Write out exactly the lines below that run from the one containing "Polygons may be" through the one containing "WD progenitor arrived", both included, with no other lines.

→ Dataset records:
%%

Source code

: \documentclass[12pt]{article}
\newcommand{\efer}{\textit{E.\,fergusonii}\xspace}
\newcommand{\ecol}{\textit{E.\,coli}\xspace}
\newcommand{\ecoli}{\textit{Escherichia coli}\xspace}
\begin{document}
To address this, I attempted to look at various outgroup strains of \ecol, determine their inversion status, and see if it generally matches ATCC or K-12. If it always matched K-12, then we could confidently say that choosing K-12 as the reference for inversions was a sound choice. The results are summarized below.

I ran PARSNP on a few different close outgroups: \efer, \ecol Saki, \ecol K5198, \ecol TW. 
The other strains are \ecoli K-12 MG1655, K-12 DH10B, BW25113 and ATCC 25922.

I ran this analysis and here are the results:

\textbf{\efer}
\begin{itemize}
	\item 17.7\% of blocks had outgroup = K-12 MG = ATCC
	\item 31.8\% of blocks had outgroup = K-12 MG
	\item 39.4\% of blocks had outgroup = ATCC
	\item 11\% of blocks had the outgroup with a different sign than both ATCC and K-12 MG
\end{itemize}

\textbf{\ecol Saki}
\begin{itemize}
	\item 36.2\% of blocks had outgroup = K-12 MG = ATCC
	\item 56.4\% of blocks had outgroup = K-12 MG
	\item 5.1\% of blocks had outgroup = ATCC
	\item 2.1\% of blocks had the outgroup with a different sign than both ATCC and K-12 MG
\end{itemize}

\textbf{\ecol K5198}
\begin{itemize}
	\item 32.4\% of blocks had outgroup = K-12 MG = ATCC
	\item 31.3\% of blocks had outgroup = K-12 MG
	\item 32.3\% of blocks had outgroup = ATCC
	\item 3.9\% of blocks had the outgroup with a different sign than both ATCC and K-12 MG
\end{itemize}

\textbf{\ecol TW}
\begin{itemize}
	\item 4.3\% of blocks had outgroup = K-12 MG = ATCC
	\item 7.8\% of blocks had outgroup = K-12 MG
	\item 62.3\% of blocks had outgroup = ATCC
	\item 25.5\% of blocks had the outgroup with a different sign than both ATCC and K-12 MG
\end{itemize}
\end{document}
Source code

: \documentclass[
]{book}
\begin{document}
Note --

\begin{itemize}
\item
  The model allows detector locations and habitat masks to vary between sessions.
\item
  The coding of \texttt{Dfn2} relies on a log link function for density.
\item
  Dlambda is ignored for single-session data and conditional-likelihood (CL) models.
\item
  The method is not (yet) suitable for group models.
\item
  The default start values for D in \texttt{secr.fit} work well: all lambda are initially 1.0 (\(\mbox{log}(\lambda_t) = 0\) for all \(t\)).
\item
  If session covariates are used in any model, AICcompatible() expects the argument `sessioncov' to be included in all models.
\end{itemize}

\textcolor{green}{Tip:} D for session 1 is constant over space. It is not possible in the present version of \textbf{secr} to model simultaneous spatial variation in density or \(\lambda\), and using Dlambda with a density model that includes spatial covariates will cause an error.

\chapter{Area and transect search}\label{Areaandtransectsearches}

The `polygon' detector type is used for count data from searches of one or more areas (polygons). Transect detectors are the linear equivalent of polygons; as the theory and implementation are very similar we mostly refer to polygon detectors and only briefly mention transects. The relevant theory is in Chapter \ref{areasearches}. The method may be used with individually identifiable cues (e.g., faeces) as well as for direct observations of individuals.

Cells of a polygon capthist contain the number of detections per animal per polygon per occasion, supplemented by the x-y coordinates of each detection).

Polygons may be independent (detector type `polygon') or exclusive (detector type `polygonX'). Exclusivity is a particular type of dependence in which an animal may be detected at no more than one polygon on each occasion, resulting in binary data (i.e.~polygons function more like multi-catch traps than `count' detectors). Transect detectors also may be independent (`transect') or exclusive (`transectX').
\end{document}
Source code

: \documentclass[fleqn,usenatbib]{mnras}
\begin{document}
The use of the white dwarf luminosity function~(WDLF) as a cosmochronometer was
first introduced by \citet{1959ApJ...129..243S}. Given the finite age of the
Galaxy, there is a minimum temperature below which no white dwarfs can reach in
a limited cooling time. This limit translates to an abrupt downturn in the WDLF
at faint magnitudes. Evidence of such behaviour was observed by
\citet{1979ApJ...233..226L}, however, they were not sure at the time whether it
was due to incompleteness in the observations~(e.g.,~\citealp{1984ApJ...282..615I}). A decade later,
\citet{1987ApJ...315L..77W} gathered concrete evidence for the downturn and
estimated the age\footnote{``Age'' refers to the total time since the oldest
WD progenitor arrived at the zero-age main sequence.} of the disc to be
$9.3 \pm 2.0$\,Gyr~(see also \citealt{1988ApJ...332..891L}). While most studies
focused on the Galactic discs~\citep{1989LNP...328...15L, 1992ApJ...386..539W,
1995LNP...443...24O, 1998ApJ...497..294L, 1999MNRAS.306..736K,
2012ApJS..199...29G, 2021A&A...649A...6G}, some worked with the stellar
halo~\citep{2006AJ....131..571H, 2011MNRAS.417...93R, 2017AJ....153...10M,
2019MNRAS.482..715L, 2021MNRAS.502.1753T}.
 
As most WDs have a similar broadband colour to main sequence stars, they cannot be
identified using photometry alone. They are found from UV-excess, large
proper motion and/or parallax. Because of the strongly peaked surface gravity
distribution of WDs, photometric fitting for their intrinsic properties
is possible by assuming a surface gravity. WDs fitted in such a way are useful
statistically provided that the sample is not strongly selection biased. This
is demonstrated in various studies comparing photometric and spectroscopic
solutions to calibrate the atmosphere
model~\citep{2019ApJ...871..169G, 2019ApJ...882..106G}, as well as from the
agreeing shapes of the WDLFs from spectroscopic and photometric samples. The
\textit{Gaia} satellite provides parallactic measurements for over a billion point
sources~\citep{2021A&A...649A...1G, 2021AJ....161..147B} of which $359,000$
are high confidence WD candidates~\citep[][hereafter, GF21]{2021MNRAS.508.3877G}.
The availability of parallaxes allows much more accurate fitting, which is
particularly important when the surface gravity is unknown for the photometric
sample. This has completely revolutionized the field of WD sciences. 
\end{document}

%%

→ Output below:
Polygons may be independent (detector type `polygon') or exclusive (detector type `polygonX'). Exclusivity is a particular type of dependence in which an animal may be detected at no more than one polygon on each occasion, resulting in binary data (i.e.~polygons function more like multi-catch traps than `count' detectors). Transect detectors also may be independent (`transect') or exclusive (`transectX').
\end{document}
Source code

: \documentclass[fleqn,usenatbib]{mnras}
\begin{document}
The use of the white dwarf luminosity function~(WDLF) as a cosmochronometer was
first introduced by \citet{1959ApJ...129..243S}. Given the finite age of the
Galaxy, there is a minimum temperature below which no white dwarfs can reach in
a limited cooling time. This limit translates to an abrupt downturn in the WDLF
at faint magnitudes. Evidence of such behaviour was observed by
\citet{1979ApJ...233..226L}, however, they were not sure at the time whether it
was due to incompleteness in the observations~(e.g.,~\citealp{1984ApJ...282..615I}). A decade later,
\citet{1987ApJ...315L..77W} gathered concrete evidence for the downturn and
estimated the age\footnote{``Age'' refers to the total time since the oldest
WD progenitor arrived at the zero-age main sequence.} of the disc to be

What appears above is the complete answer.